All lines below containing "screenshot" are to be listed.

┌──

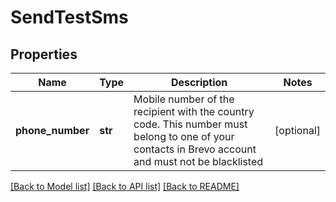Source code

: # SendTestSms

## Properties
Name | Type | Description | Notes
------------ | ------------- | ------------- | -------------
**phone_number** | **str** | Mobile number of the recipient with the country code. This number must belong to one of your contacts in Brevo account and must not be blacklisted | [optional] 

[[Back to Model list]](../README.md#documentation-for-models) [[Back to API list]](../README.md#documentation-for-api-endpoints) [[Back to README]](../README.md)


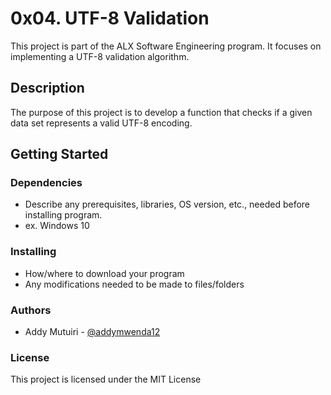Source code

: # 0x04. UTF-8 Validation

This project is part of the ALX Software Engineering program. It focuses on implementing a UTF-8 validation algorithm.

## Description

The purpose of this project is to develop a function that checks if a given data set represents a valid UTF-8 encoding.

## Getting Started

### Dependencies

* Describe any prerequisites, libraries, OS version, etc., needed before installing program.
* ex. Windows 10

### Installing

* How/where to download your program
* Any modifications needed to be made to files/folders

### Authors

- Addy Mutuiri - [@addymwenda12](https://github.com/addymwenda12)

### License
This project is licensed under the MIT License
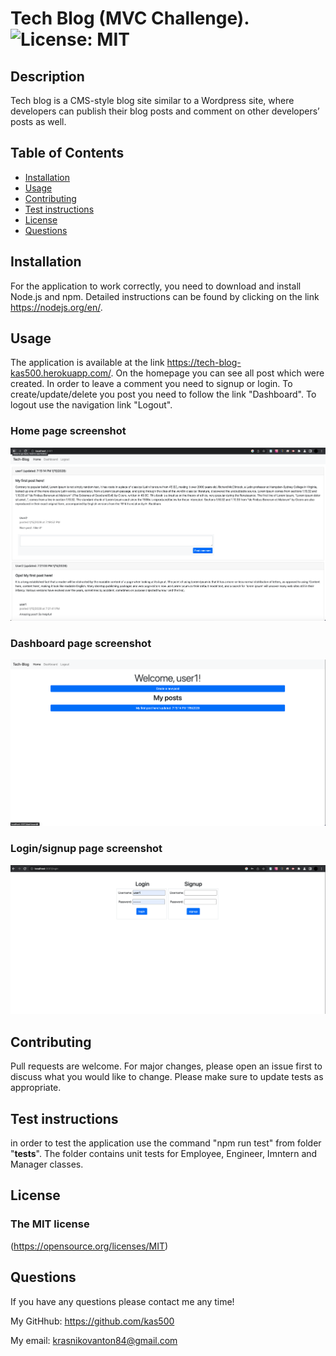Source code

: # Tech Blog (MVC Challenge). ![License: MIT](https://img.shields.io/badge/License-MIT-yellow.svg)

## Description
  
Tech blog is a CMS-style blog site similar to a Wordpress site, where developers can publish their blog posts and comment on other developers’ posts as well.

## Table of Contents
- [Installation](#installation)
- [Usage](#usage)
- [Contributing](#contributing)
- [Test instructions](#test-instructions)
- [License](#tlicense)
- [Questions](#questions)

## Installation
For the application to work correctly, you need to download and install Node.js and npm.  Detailed instructions can be found by clicking on the link <https://nodejs.org/en/>.  

## Usage
  
The application is available at the link https://tech-blog-kas500.herokuapp.com/. On the homepage you can see all post which were created. In order to  leave a comment you need to  signup or login. To create/update/delete
you post you need to follow the link "Dashboard". To logout use the navigation link "Logout".

### Home page screenshot
<img src="./public/images/home_page.png" alt="home page" width=800px height=50%>


### Dashboard page screenshot
<img src="./public/images/dashboard_page.png" alt="dashboard page" width=800px height=50%>


### Login/signup page screenshot
<img src="./public/images/login_page.png" alt="login page" width=800px height=50%>

## Contributing

Pull requests are welcome. For major changes, please open an issue first to discuss what you would like to change. Please make sure to update tests as appropriate.

## Test instructions

in order to test the application use the command "npm run test" from folder "__tests__". The folder contains unit tests for Employee, Engineer, Imntern and Manager classes.

## License

### The MIT license
  (https://opensource.org/licenses/MIT)

## Questions

If you have any questions please contact me any time!

My GitHhub: <https://github.com/kas500>

My email: <krasnikovanton84@gmail.com>
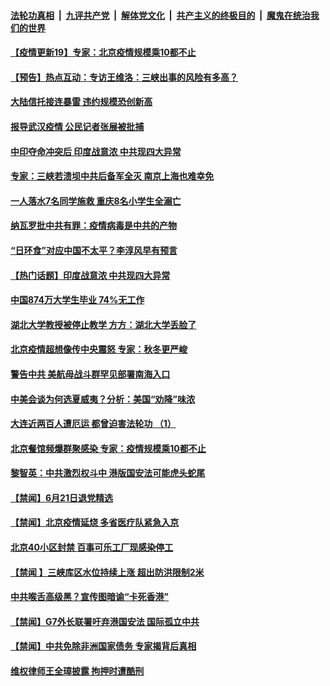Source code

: ####  [法轮功真相](../../../../basic/blob/master/README.md?t=06230202) &nbsp;|&nbsp; [九评共产党](../../../../9ping.md/blob/master/README.md?t=06230202) &nbsp;|&nbsp; [解体党文化](../../../../jtdwh.md/blob/master/README.md?t=06230202)  &nbsp;|&nbsp; [共产主义的终极目的](../../../../gczydzjmd.md/blob/master/README.md?t=06230202) &nbsp;|&nbsp; [魔鬼在统治我们的世界](../../../../mgztzwmdsj.md/blob/master/README.md?t=06230202) 

#### [【疫情更新19】专家：北京疫情规模乘10都不止](../pages/prog204/a102876465.md?t=06230202) 


#### [【预告】热点互动：专访王维洛：三峡出事的风险有多高？](../pages/prog204/a102876843.md?t=06230202) 

#### [大陆信托接连暴雷 违约规模恐创新高](../pages/prog204/a102876775.md?t=06230202) 

#### [报导武汉疫情 公民记者张展被批捕](../pages/prog204/a102876772.md?t=06230202) 

#### [中印夺命冲突后 印度战意浓 中共现四大异常](../pages/prog204/a102876753.md?t=06230202) 

#### [专家：三峡若溃坝中共后备军全灭 南京上海也难幸免](../pages/prog204/a102876678.md?t=06230202) 

#### [一人落水7名同学施救 重庆8名小学生全溺亡](../pages/prog204/a102876737.md?t=06230202) 

#### [纳瓦罗批中共有罪：疫情病毒是中共的产物](../pages/prog204/a102876724.md?t=06230202) 

#### [“日环食”对应中国不太平？李淳风早有预言](../pages/prog204/a102876695.md?t=06230202) 

#### [【热门话题】印度战意浓 中共现四大异常](../pages/prog204/a102876679.md?t=06230202) 

#### [中国874万大学生毕业 74%无工作](../pages/prog204/a102876672.md?t=06230202) 

#### [湖北大学教授被停止教学 方方：湖北大学丢脸了](../pages/prog204/a102876601.md?t=06230202) 

#### [北京疫情超想像传中央震怒 专家：秋冬更严峻](../pages/prog204/a102876560.md?t=06230202) 

#### [警告中共 美航母战斗群罕见部署南海入口](../pages/prog204/a102876580.md?t=06230202) 

#### [中美会谈为何选夏威夷？分析：美国“劝降”味浓](../pages/prog204/a102876546.md?t=06230202) 

#### [大连近两百人遭厄运 都曾迫害法轮功 （1）](../pages/prog204/a102876534.md?t=06230202) 

#### [北京餐馆频爆群聚感染 专家：疫情规模乘10都不止](../pages/prog204/a102876511.md?t=06230202) 


#### [黎智英：中共激烈权斗中 港版国安法可能虎头蛇尾](../pages/prog204/a102876477.md?t=06230202) 


#### [【禁闻】6月21日退党精选](../pages/prog204/a102876452.md?t=06230202) 

#### [【禁闻】北京疫情延烧 多省医疗队紧急入京](../pages/prog204/a102876435.md?t=06230202) 

#### [北京40小区封禁 百事可乐工厂现感染停工](../pages/prog204/a102876437.md?t=06230202) 

#### [【禁闻 】三峡库区水位持续上涨 超出防洪限制2米](../pages/prog204/a102876422.md?t=06230202) 

#### [中共喉舌高级黑？宣传图暗谕“卡死香港”](../pages/prog204/a102876339.md?t=06230202) 

#### [【禁闻】G7外长联署吁弃港国安法 国际孤立中共](../pages/prog204/a102876384.md?t=06230202) 

#### [【禁闻】中共免除非洲国家债务 专家揭背后真相](../pages/prog204/a102876375.md?t=06230202) 

#### [维权律师王全璋披露 拘押时遭酷刑](../pages/prog204/a102876349.md?t=06230202)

└──

### [OUTPUT BELOW]
### Home page screenshot
### Dashboard page screenshot
### Login/signup page screenshot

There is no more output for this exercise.